Continue reforming pension system for its stable long-term management

The Yomiuri ShimbunTo pass the public pension system to future generations in a stable manner, further reforms are vital. The latest results can be considered to have demonstrated anew such a need.

The Health, Labor and Welfare Ministry has released a report examining the fiscal conditions of the public pension system. These are the results of provisional calculations, made every five years, of the pension benefit levels that people will be able to receive in the future, under scenarios that presume various economic factors.

When benefits for those who start receiving them at the age of 65 are compared with the average after-tax income of the male working population, the ratio stands at 61.7 percent in fiscal 2019. Even if the economy sees positive changes in future years, the ratio of benefits at the starting age is expected to decline to 50.8 percent in fiscal 2047, as benefit levels are lowered to support the entire system amid the declining birthrate and aging population.
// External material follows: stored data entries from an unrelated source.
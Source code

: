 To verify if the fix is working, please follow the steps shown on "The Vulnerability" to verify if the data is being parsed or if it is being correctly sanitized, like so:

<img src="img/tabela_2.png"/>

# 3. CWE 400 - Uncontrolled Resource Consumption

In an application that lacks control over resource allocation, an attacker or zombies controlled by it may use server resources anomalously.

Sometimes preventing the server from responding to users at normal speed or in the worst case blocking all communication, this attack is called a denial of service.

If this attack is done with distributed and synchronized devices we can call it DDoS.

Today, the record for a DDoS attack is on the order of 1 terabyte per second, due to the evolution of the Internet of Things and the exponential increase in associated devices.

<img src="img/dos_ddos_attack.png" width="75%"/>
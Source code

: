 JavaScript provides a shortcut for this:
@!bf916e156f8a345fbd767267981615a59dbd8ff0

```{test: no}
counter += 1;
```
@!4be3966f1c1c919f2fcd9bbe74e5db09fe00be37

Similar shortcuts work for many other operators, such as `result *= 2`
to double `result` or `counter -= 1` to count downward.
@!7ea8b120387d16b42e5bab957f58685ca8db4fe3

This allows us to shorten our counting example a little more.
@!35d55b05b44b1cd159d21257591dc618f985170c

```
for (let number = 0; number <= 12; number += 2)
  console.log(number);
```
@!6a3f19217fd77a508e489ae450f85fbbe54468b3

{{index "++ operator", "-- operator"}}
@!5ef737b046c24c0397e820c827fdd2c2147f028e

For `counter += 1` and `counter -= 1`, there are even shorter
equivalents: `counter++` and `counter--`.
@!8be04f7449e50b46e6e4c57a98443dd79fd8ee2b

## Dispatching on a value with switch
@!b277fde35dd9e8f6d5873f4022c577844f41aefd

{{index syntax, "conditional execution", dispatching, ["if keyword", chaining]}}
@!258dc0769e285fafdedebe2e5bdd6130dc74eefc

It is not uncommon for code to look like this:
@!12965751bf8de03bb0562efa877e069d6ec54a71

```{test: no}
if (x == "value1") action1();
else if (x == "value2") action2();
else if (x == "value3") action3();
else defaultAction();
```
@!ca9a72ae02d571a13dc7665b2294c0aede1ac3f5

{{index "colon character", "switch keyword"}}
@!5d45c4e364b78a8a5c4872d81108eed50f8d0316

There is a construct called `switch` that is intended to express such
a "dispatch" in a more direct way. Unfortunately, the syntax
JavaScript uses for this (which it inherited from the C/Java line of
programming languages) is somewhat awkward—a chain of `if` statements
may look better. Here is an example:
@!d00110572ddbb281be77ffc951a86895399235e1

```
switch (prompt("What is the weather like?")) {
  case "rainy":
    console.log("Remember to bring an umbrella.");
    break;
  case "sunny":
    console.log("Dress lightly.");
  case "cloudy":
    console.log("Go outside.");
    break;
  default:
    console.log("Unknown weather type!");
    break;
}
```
Under this estimate, the system would barely be able to maintain its benefit levels at 50 percent or more of the average income of the working population, levels that the government had promised earlier. Yet under an assumption that the economy becomes sluggish and the employment of elderly people and women does not advance as hoped, there is a possibility of the ratio falling below the 50 percent threshold in the 2040s. This is a scenario about which future generations cannot feel optimistic.
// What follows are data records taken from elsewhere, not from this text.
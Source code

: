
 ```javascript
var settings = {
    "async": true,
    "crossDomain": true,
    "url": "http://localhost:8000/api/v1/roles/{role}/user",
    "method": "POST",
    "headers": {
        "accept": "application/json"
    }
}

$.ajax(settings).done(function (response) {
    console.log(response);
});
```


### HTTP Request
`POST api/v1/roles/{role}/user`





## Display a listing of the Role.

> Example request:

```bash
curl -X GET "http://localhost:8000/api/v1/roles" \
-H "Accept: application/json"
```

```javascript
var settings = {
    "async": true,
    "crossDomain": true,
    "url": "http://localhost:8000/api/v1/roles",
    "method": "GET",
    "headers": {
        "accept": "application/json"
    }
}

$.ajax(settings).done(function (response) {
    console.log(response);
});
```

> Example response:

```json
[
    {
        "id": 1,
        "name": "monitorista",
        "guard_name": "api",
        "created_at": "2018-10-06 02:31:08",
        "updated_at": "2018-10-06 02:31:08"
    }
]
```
The pension system is so arranged that premiums paid by working-age generations provide the allowance given to older generations. In light of the declining birthrate and aging society, it is inevitable for the number of workers supporting the system to decline. The important thing is to increase the number of those who support the system and to reinforce its foundations.

Act without delay

One key point is to expand the application of employees’ pension systems to cover non-regular workers, including part-time workers.
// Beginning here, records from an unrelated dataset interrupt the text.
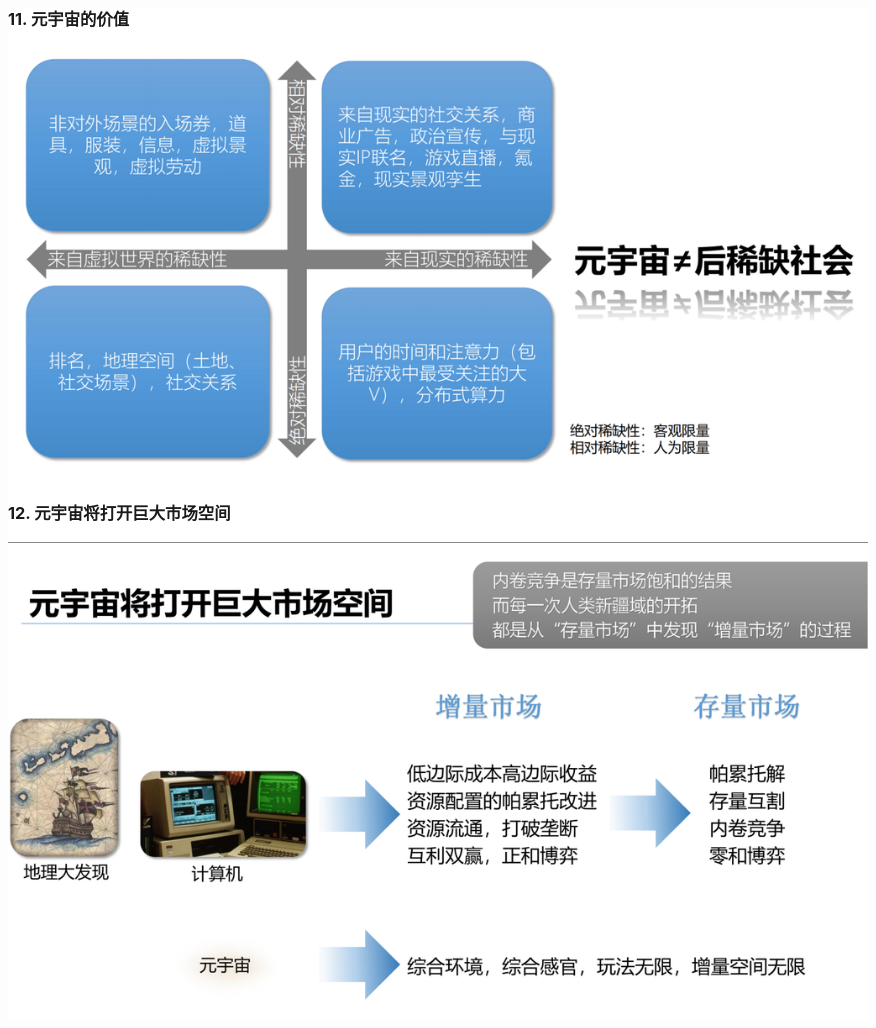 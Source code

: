 

### 11. 元宇宙的价值

![image-20211104211333665](元宇宙(20211104).assets/image-20211104211333665.png)

### 12. 元宇宙将打开巨大市场空间

![image-20211104211617199](元宇宙(20211104).assets/image-20211104211617199.png)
The latest examination found that the greater the scope of expansion becomes, the higher the levels of future pension benefits will grow. Such an expansion would also have the merit of leading to a stable life in old age for non-regular workers.

Should the requirements for people to be covered by employees’ pension systems be expanded, the issues of how to review conditions — such as the number of employees at each firm and their wages and working hours — will be focal points. It is also necessary to win the understanding of business firms, which, together with their workers, assume their share of paying pension premiums.

Increasing people’s choices as to when to start receiving their pension benefits is also an issue that needs to be discussed.

Greater choice is expected to mean a greater number of elderly people working longer, thus remaining as supporters of the system. The welfare ministry is considering allowing people to put off starting to receive the benefits until as late as the age of 75. In order to realize this, it is essential to create an environment for elderly people to be able to continue working.

There are also calls for either easing or ending the system of reducing the old-age pension paid to elderly working people with a certain amount of income. The move would be intended to enhance elderly people’s willingness to work. Should the reductions be ended, however, there would arise problems such as an increase in expenditures of public pension funds.

In order to sustain the public pension system, curbing pension benefits is also called for. It is important to reinforce the functions of the “macroeconomic slide mechanism,” under which the level of pension benefits is to be lowered gradually in line with changing macroeconomic factors.

The release of the latest report was made three months later than the time when the previous report was unveiled five years ago. This autumn, the government plans to start a full-fledged discussion on system reforms and submit related bills to the ordinary Diet session next year. The government should tackle designing the system without delay.